According to the Iran Daily, the Central Bank of Iran (CBI) and Ministry of Energy have put forth a joint proposal and law amendment which would see the use of cryptocurrency and Bitcoin in particular, to fund imports from other countries. Under this new arrangement, miners will sell their mined Bitcoin or other crypto under selected channels identified by the CBI, while the amount of Bitcoin each miner can sell will be subject to a set authorized limit, decided by the Ministry of Energy.
While Bitcoin and digital assets are not outlawed in Iran, the mining industry is treading on thin ice after authorities carried out a large-scale crackdown on miners who were illegally using large amounts of electricity but paying only a fraction of the original cost for the supply. It is legal to trade digital assets, but financial regulators are keeping a close eye on developments in the sector.
The CBI may be taking a cautious stance towards digital assets, but the merits of utilizing crypto are apparent. The use of Bitcoin and other assets can help Iran to evade sanctions imposed by the US, especially as Iran relies heavily on the US dollar monetarily. Iran is not the first country to turn to digital assets as a solution to mounting economic and political pressures by the US. Venezuela’s government has been aggressively promoting its cryptocurrency, the Petro, but it has not been very successful in getting its citizens to adopt it.

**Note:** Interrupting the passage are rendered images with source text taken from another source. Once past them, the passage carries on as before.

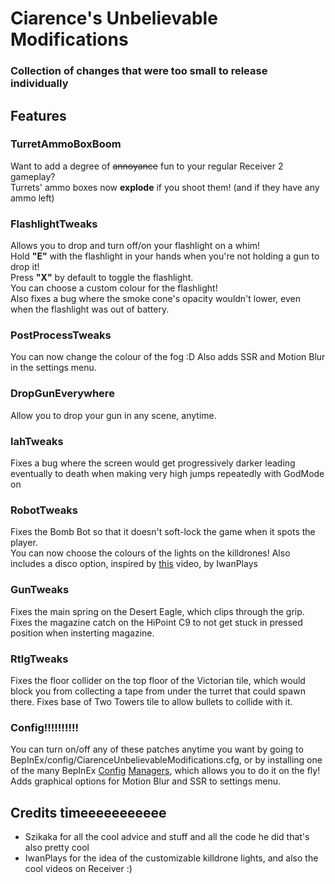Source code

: # Ciarence's Unbelievable Modifications
### Collection of changes that were too small to release individually
## Features

### TurretAmmoBoxBoom
Want to add a degree of ~~annoyance~~ fun to your regular Receiver 2 gameplay?  
Turrets' ammo boxes now **explode** if you shoot them! (and if they have any ammo left)

### FlashlightTweaks  
Allows you to drop and turn off/on your flashlight on a whim!  
Hold **"E"** with the flashlight in your hands when you're not holding a gun to drop it!   
Press **"X"** by default to toggle the flashlight.  
You can choose a custom colour for the flashlight!  
Also fixes a bug where the smoke cone's opacity wouldn't lower, even when the flashlight was out of battery.

### PostProcessTweaks
You can now change the colour of the fog :D
Also adds SSR and Motion Blur in the settings menu.

### DropGunEverywhere
Allow you to drop your gun in any scene, anytime.

### lahTweaks
Fixes a bug where the screen would get progressively darker leading eventually to death when making very high jumps repeatedly with GodMode on

### RobotTweaks
Fixes the Bomb Bot so that it doesn't soft-lock the game when it spots the player.  
You can now choose the colours of the lights on the killdrones! Also includes a disco option, inspired by [this](https://www.youtube.com/watch?v=welzVVJD4ok) video, by IwanPlays

### GunTweaks
Fixes the main spring on the Desert Eagle, which clips through the grip.
Fixes the magazine catch on the HiPoint C9 to not get stuck in pressed position when insterting magazine.

### RtlgTweaks
Fixes the floor collider on the top floor of the Victorian tile, which would block you from collecting a tape from under the turret that could spawn there.
Fixes base of Two Towers tile to allow bullets to collide with it.

### Config!!!!!!!!!!
You can turn on/off any of these patches anytime you want by going to BepInEx/config/CiarenceUnbelievableModifications.cfg, or by installing one of the many BepInEx [Config](https://github.com/sinai-dev/BepInExConfigManager) [Managers](https://github.com/BepInEx/BepInEx.ConfigurationManager), which allows you to do it on the fly!
Adds graphical options for Motion Blur and SSR to settings menu.

## Credits timeeeeeeeeeee
- Szikaka for all the cool advice and stuff and all the code he did that's also pretty cool  
- IwanPlays for the idea of the customizable killdrone lights, and also the cool videos on Receiver :)
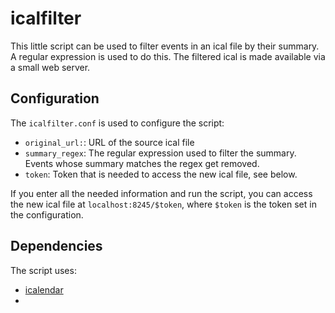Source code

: # icalfilter

This little script can be used to filter events in an ical file by their summary.
A regular expression is used to do this.
The filtered ical is made available via a small web server.

## Configuration

The `icalfilter.conf` is used to configure the script:

- `original_url:`: URL of the source ical file
- `summary_regex`: The regular expression used to filter the summary. Events whose summary matches the regex get removed.
- `token`: Token that is needed to access the new ical file, see below.

If you enter all the needed information and run the script, you can access the new ical file at `localhost:8245/$token`, where `$token` is the token set in the configuration.

## Dependencies

The script uses: 

- [icalendar](https://github.com/collective/icalendar)
- 
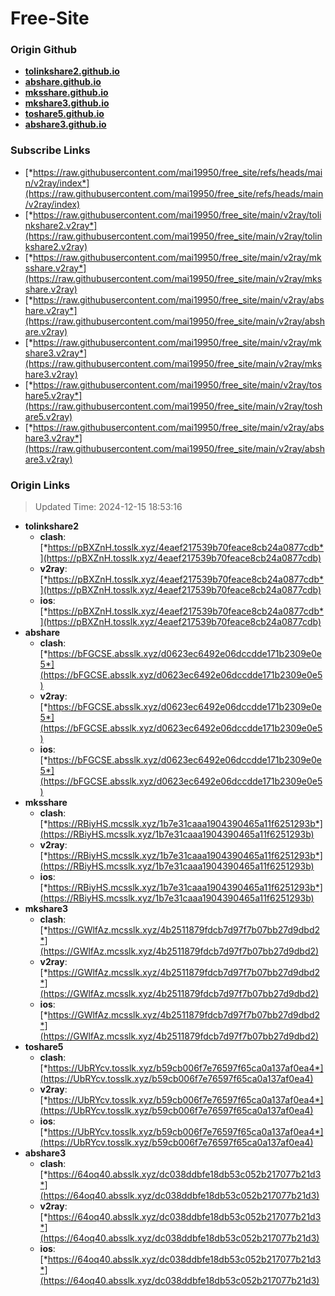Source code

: # Free-Site

### Origin Github

- [**tolinkshare2.github.io**](https://github.com/tolinkshare2/tolinkshare2.github.io)
- [**abshare.github.io**](https://github.com/abshare/abshare.github.io)
- [**mksshare.github.io**](https://github.com/mksshare/mksshare.github.io)
- [**mkshare3.github.io**](https://github.com/mkshare3/mkshare3.github.io)
- [**toshare5.github.io**](https://github.com/toshare5/toshare5.github.io)
- [**abshare3.github.io**](https://github.com/abshare3/abshare3.github.io)

### Subscribe Links

- [*https://raw.githubusercontent.com/mai19950/free_site/refs/heads/main/v2ray/index*](https://raw.githubusercontent.com/mai19950/free_site/refs/heads/main/v2ray/index)
- [*https://raw.githubusercontent.com/mai19950/free_site/main/v2ray/tolinkshare2.v2ray*](https://raw.githubusercontent.com/mai19950/free_site/main/v2ray/tolinkshare2.v2ray)
- [*https://raw.githubusercontent.com/mai19950/free_site/main/v2ray/mksshare.v2ray*](https://raw.githubusercontent.com/mai19950/free_site/main/v2ray/mksshare.v2ray)
- [*https://raw.githubusercontent.com/mai19950/free_site/main/v2ray/abshare.v2ray*](https://raw.githubusercontent.com/mai19950/free_site/main/v2ray/abshare.v2ray)
- [*https://raw.githubusercontent.com/mai19950/free_site/main/v2ray/mkshare3.v2ray*](https://raw.githubusercontent.com/mai19950/free_site/main/v2ray/mkshare3.v2ray)
- [*https://raw.githubusercontent.com/mai19950/free_site/main/v2ray/toshare5.v2ray*](https://raw.githubusercontent.com/mai19950/free_site/main/v2ray/toshare5.v2ray)
- [*https://raw.githubusercontent.com/mai19950/free_site/main/v2ray/abshare3.v2ray*](https://raw.githubusercontent.com/mai19950/free_site/main/v2ray/abshare3.v2ray)

### Origin Links

> Updated Time: 2024-12-15 18:53:16

- **tolinkshare2**
  - **clash**: [*https://pBXZnH.tosslk.xyz/4eaef217539b70feace8cb24a0877cdb*](https://pBXZnH.tosslk.xyz/4eaef217539b70feace8cb24a0877cdb)
  - **v2ray**: [*https://pBXZnH.tosslk.xyz/4eaef217539b70feace8cb24a0877cdb*](https://pBXZnH.tosslk.xyz/4eaef217539b70feace8cb24a0877cdb)
  - **ios**: [*https://pBXZnH.tosslk.xyz/4eaef217539b70feace8cb24a0877cdb*](https://pBXZnH.tosslk.xyz/4eaef217539b70feace8cb24a0877cdb)
- **abshare**
  - **clash**: [*https://bFGCSE.absslk.xyz/d0623ec6492e06dccdde171b2309e0e5*](https://bFGCSE.absslk.xyz/d0623ec6492e06dccdde171b2309e0e5)
  - **v2ray**: [*https://bFGCSE.absslk.xyz/d0623ec6492e06dccdde171b2309e0e5*](https://bFGCSE.absslk.xyz/d0623ec6492e06dccdde171b2309e0e5)
  - **ios**: [*https://bFGCSE.absslk.xyz/d0623ec6492e06dccdde171b2309e0e5*](https://bFGCSE.absslk.xyz/d0623ec6492e06dccdde171b2309e0e5)
- **mksshare**
  - **clash**: [*https://RBiyHS.mcsslk.xyz/1b7e31caaa1904390465a11f6251293b*](https://RBiyHS.mcsslk.xyz/1b7e31caaa1904390465a11f6251293b)
  - **v2ray**: [*https://RBiyHS.mcsslk.xyz/1b7e31caaa1904390465a11f6251293b*](https://RBiyHS.mcsslk.xyz/1b7e31caaa1904390465a11f6251293b)
  - **ios**: [*https://RBiyHS.mcsslk.xyz/1b7e31caaa1904390465a11f6251293b*](https://RBiyHS.mcsslk.xyz/1b7e31caaa1904390465a11f6251293b)
- **mkshare3**
  - **clash**: [*https://GWlfAz.mcsslk.xyz/4b2511879fdcb7d97f7b07bb27d9dbd2*](https://GWlfAz.mcsslk.xyz/4b2511879fdcb7d97f7b07bb27d9dbd2)
  - **v2ray**: [*https://GWlfAz.mcsslk.xyz/4b2511879fdcb7d97f7b07bb27d9dbd2*](https://GWlfAz.mcsslk.xyz/4b2511879fdcb7d97f7b07bb27d9dbd2)
  - **ios**: [*https://GWlfAz.mcsslk.xyz/4b2511879fdcb7d97f7b07bb27d9dbd2*](https://GWlfAz.mcsslk.xyz/4b2511879fdcb7d97f7b07bb27d9dbd2)
- **toshare5**
  - **clash**: [*https://UbRYcv.tosslk.xyz/b59cb006f7e76597f65ca0a137af0ea4*](https://UbRYcv.tosslk.xyz/b59cb006f7e76597f65ca0a137af0ea4)
  - **v2ray**: [*https://UbRYcv.tosslk.xyz/b59cb006f7e76597f65ca0a137af0ea4*](https://UbRYcv.tosslk.xyz/b59cb006f7e76597f65ca0a137af0ea4)
  - **ios**: [*https://UbRYcv.tosslk.xyz/b59cb006f7e76597f65ca0a137af0ea4*](https://UbRYcv.tosslk.xyz/b59cb006f7e76597f65ca0a137af0ea4)
- **abshare3**
  - **clash**: [*https://64oq40.absslk.xyz/dc038ddbfe18db53c052b217077b21d3*](https://64oq40.absslk.xyz/dc038ddbfe18db53c052b217077b21d3)
  - **v2ray**: [*https://64oq40.absslk.xyz/dc038ddbfe18db53c052b217077b21d3*](https://64oq40.absslk.xyz/dc038ddbfe18db53c052b217077b21d3)
  - **ios**: [*https://64oq40.absslk.xyz/dc038ddbfe18db53c052b217077b21d3*](https://64oq40.absslk.xyz/dc038ddbfe18db53c052b217077b21d3)
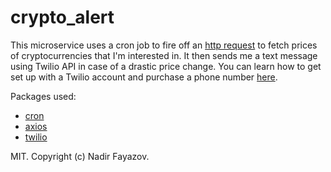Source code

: # crypto_alert
This microservice uses a cron job to fire off an [http request](https://api.coinmarketcap.com/v1/ticker/) to fetch prices of cryptocurrencies that I'm interested in. 
It then sends me a text message using Twilio API in case of a drastic price change. You can learn how to get set up with a Twilio account and purchase a phone number [here](https://www.twilio.com/docs/quickstart/node/programmable-sms).

Packages used:
  * [cron](https://www.npmjs.com/package/cron)
  * [axios](https://www.npmjs.com/package/axios)
  * [twilio](https://www.npmjs.com/package/twilio)

MIT. Copyright (c) Nadir Fayazov.

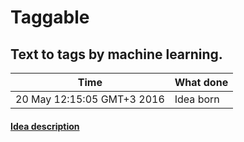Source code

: # Taggable
## Text to tags by machine learning.

| Time  | What done |
| ------------- | ------------- |
| 20 May 12:15:05 GMT+3 2016 | Idea born |

#### [Idea description](https://github.com/xenx/ideas/blob/master/projects.md#taggable)
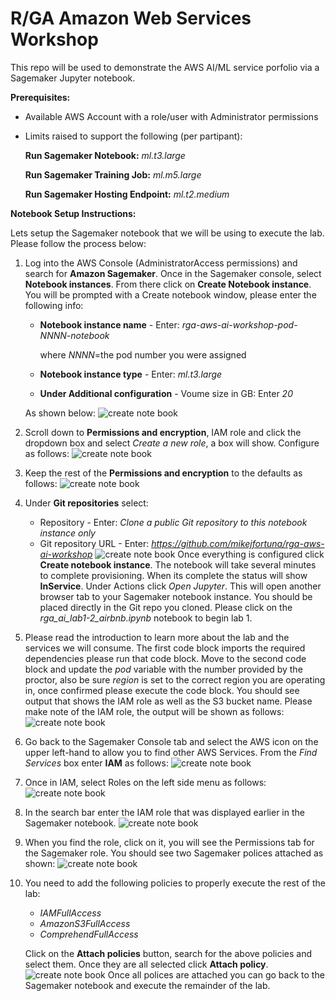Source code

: # R/GA Amazon Web Services Workshop
This repo will be used to demonstrate the AWS AI/ML service porfolio via a Sagemaker Jupyter notebook.


**Prerequisites:**
* Available AWS Account with a role/user with Administrator permissions
* Limits raised to support the following (per partipant):

	**Run Sagemaker Notebook:** *ml.t3.large*
	
	**Run Sagemaker Training Job:** *ml.m5.large*
	
	**Run Sagemaker Hosting Endpoint:** *ml.t2.medium*


**Notebook Setup Instructions:**

Lets setup the Sagemaker notebook that we will be using to execute the lab. Please follow the process below:

1) Log into the AWS Console (AdministratorAccess permissions) and search for **Amazon Sagemaker**. Once in the Sagemaker console, select **Notebook instances**. From there click on **Create Notebook instance**. You will be prompted with a Create notebook window, please enter the following info:
	* **Notebook instance name** - Enter: *rga-aws-ai-workshop-pod-NNNN-notebook*
	  
	  where *NNNN*=the pod number you were assigned
	* **Notebook instance type** - Enter: *ml.t3.large*
	* **Under Additional configuration** - Voume size in GB: Enter *20*

	As shown below:
![create note book](images/create-notebook-1.png "Create Notebook Main Page")

2) Scroll down to **Permissions and encryption**, IAM role and click the dropdown box and select *Create a new role*, a box will show. Configure as follows:
![create note book](images/create-notebook-2.png "Create Notebook IAM Role")

3) Keep the rest of the **Permissions and encryption** to the defaults as follows:
![create note book](images/create-notebook-3.png "Create Notebook IAM Permissions")

4) Under **Git repositories** select:
	* Repository - Enter: *Clone a public Git repository to this notebook instance only*
	* Git repository URL - Enter: *https://github.com/mikejfortuna/rga-aws-ai-workshop*
![create note book](images/create-notebook-4.png "Create Notebook Git Repo")
Once everything is configured click **Create notebook instance**. The notebook will take several minutes to complete provisioning. When its complete the status will show **InService**. Under Actions click *Open Jupyter*. This will open another browser tab to your Sagemaker notebook instance. You should be placed directly in the Git repo you cloned. Please click on the *rga_ai_lab1-2_airbnb.ipynb* notebook to begin lab 1.

5) Please read the introduction to learn more about the lab and the services we will consume. The first code block imports the required dependencies please run that code block.
   Move to the second code block and update the *pod* variable with the number provided by the proctor, also be sure *region* is set to the correct region you are operating in, once confirmed please execute the code block. You should see output that shows the IAM role as well as the S3 bucket name. Please make note of the IAM role, the output will be shown as follows:
![create note book](images/run-notebook-1.png "Run Notebook and update pod")

6) Go back to the Sagemaker Console tab and select the AWS icon on the upper left-hand to allow you to find other AWS Services. From the *Find Services* box enter **IAM** as follows:
![create note book](images/update-iam-sagemaker-role-1.png "Find IAM")

7) Once in IAM, select Roles on the left side menu as follows:
![create note book](images/update-iam-sagemaker-role-2.png "Click on IAM Role menu")

8) In the search bar enter the IAM role that was displayed earlier in the Sagemaker notebook.
![create note book](images/update-iam-sagemaker-role-3.png "Find Sagemaker IAM Role")

9) When you find the role, click on it, you will see the Permissions tab for the Sagemaker role. You should see two Sagemaker polices attached as shown:
![create note book](images/update-iam-sagemaker-role-4.png "Update IAM Role")

10) You need to add the following policies to properly execute the rest of the lab:
     * *IAMFullAccess*
     * *AmazonS3FullAccess*
     * *ComprehendFullAccess*
    
    Click on the **Attach policies** button, search for the above policies and select them. Once they are all selected click **Attach policy**.
![create note book](images/update-iam-sagemaker-role-5.png "IAM Role with Policies")
   Once all polices are attached you can go back to the Sagemaker notebook and execute the remainder of the lab.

The Atlantic Council finds that Iranians are ready to embrace cryptocurrency and blockchain, but the industry has not yet taken off due to a lag in response time from the government in taking advantage of the economic opportunities that will emerge from this new group of assets. Infrastructure exists for Iran to take a step forward in this direction, but once again, regulatory inconsistency for crypto has been a major stumbling block for Iran as a whole.